Your answer should be the lines from the one containing "- Complex files with many functions" through the final line below, copied exactly.

== GIVEN INFORMATION ==
==*==
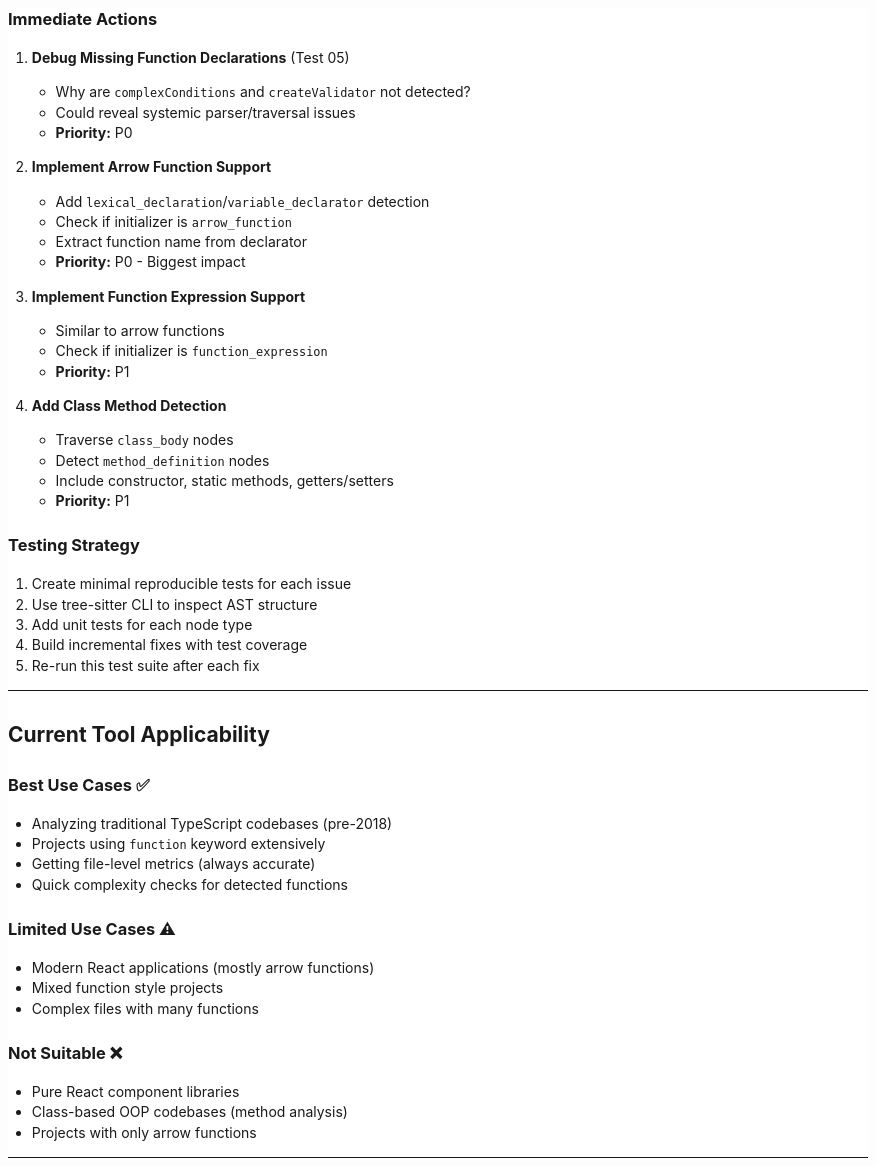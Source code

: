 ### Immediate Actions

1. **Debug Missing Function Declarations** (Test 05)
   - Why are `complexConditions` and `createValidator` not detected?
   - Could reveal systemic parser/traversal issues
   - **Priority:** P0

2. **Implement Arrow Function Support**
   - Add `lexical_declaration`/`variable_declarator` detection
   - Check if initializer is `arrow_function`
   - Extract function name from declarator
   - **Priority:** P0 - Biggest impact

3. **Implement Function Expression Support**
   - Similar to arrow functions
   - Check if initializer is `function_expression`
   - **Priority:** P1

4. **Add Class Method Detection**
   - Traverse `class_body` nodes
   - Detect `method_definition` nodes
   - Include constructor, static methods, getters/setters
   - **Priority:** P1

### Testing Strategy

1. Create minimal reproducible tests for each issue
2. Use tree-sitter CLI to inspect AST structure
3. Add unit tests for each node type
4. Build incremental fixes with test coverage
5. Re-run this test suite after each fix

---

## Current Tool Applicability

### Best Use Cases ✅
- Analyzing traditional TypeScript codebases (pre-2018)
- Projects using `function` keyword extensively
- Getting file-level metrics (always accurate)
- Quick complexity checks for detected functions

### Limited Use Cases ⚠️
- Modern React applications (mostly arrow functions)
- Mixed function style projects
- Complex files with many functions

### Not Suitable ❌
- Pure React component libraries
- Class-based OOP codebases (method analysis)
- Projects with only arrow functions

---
==*==
== RESPONSE BOX ==
- Complex files with many functions

### Not Suitable ❌
- Pure React component libraries
- Class-based OOP codebases (method analysis)
- Projects with only arrow functions

---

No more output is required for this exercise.